Start of DATA SECTION
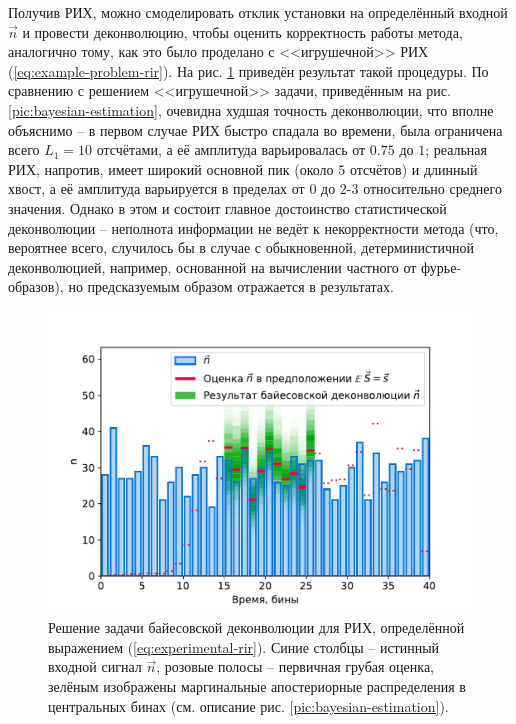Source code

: \documentclass[12pt]{book}
\begin{document}
	Получив РИХ, можно смоделировать отклик установки на определённый входной $\vec{n}$ и провести деконволюцию, чтобы оценить корректность работы метода, аналогично тому, как это было проделано с <<игрушечной>> РИХ (\ref{eq:example-problem-rir}). На рис. \ref{pic:bayesian-deconvolution-with-experimantal-rir} приведён результат такой процедуры. По сравнению с решением <<игрушечной>> задачи, приведённым на рис. \ref{pic:bayesian-estimation}, очевидна худшая точность деконволюции, что вполне объяснимо -- в первом случае РИХ быстро спадала во времени, была ограничена всего $L_1=10$ отсчётами, а её амплитуда варьировалась от $0.75$ до $1$; реальная РИХ, напротив, имеет широкий основной пик (около $5$ отсчётов) и длинный хвост, а её амплитуда варьируется в пределах от $0$ до $2$-$3$  относительно среднего значения. Однако в этом и состоит главное достоинство статистической деконволюции -- неполнота информации не ведёт к некорректности метода (что, вероятнее всего, случилось бы в случае с обыкновенной, детерминистичной деконволюцией, например, основанной на вычислении частного от фурье-образов), но предсказуемым образом отражается в результатах.
	
	\begin{figure}
		\centering
		\includegraphics[width=\columnwidth]{bayesian-deconvolution-with-experimantal-rir}
		\caption{Решение задачи байесовской деконволюции для РИХ, определённой выражением (\ref{eq:experimental-rir}). Синие столбцы -- истинный входной сигнал $\vec{n}$, розовые полосы -- первичная грубая оценка, зелёным изображены маргинальные апостериорные распределения в центральных бинах (см. описание рис. \ref{pic:bayesian-estimation}).}
		\label{pic:bayesian-deconvolution-with-experimantal-rir}
	\end{figure}
\end{document}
End of DATA SECTION
WORK REQUIRED: Among the lines of the records above, count those containing the word "входной", then give the number by itself.

WRITTEN SOLUTION: 2